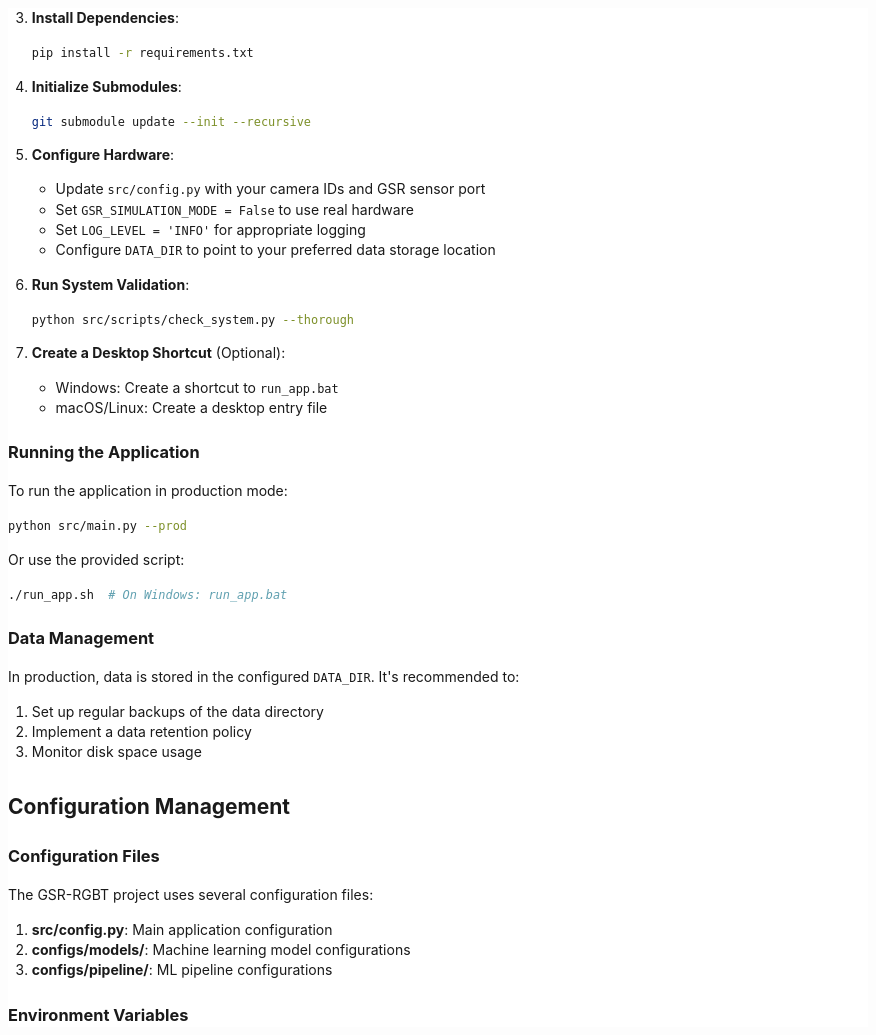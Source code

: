 3. **Install Dependencies**:
   ```bash
   pip install -r requirements.txt
   ```

4. **Initialize Submodules**:
   ```bash
   git submodule update --init --recursive
   ```

5. **Configure Hardware**:
   - Update `src/config.py` with your camera IDs and GSR sensor port
   - Set `GSR_SIMULATION_MODE = False` to use real hardware
   - Set `LOG_LEVEL = 'INFO'` for appropriate logging
   - Configure `DATA_DIR` to point to your preferred data storage location

6. **Run System Validation**:
   ```bash
   python src/scripts/check_system.py --thorough
   ```

7. **Create a Desktop Shortcut** (Optional):
   - Windows: Create a shortcut to `run_app.bat`
   - macOS/Linux: Create a desktop entry file

### Running the Application

To run the application in production mode:

```bash
python src/main.py --prod
```

Or use the provided script:

```bash
./run_app.sh  # On Windows: run_app.bat
```

### Data Management

In production, data is stored in the configured `DATA_DIR`. It's recommended to:

1. Set up regular backups of the data directory
2. Implement a data retention policy
3. Monitor disk space usage

## Configuration Management

### Configuration Files

The GSR-RGBT project uses several configuration files:

1. **src/config.py**: Main application configuration
2. **configs/models/**: Machine learning model configurations
3. **configs/pipeline/**: ML pipeline configurations

### Environment Variables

....

* [TASK ITEM]
Find the line with "use real hardware" in the material above. Reproduce it and each line after it up to and including the line with "### Data Management".

* [TASK OUTPUT]
   - Set `GSR_SIMULATION_MODE = False` to use real hardware
   - Set `LOG_LEVEL = 'INFO'` for appropriate logging
   - Configure `DATA_DIR` to point to your preferred data storage location

6. **Run System Validation**:
   ```bash
   python src/scripts/check_system.py --thorough
   ```

7. **Create a Desktop Shortcut** (Optional):
   - Windows: Create a shortcut to `run_app.bat`
   - macOS/Linux: Create a desktop entry file

### Running the Application

To run the application in production mode:

```bash
python src/main.py --prod
```

Or use the provided script:

```bash
./run_app.sh  # On Windows: run_app.bat
```

### Data Management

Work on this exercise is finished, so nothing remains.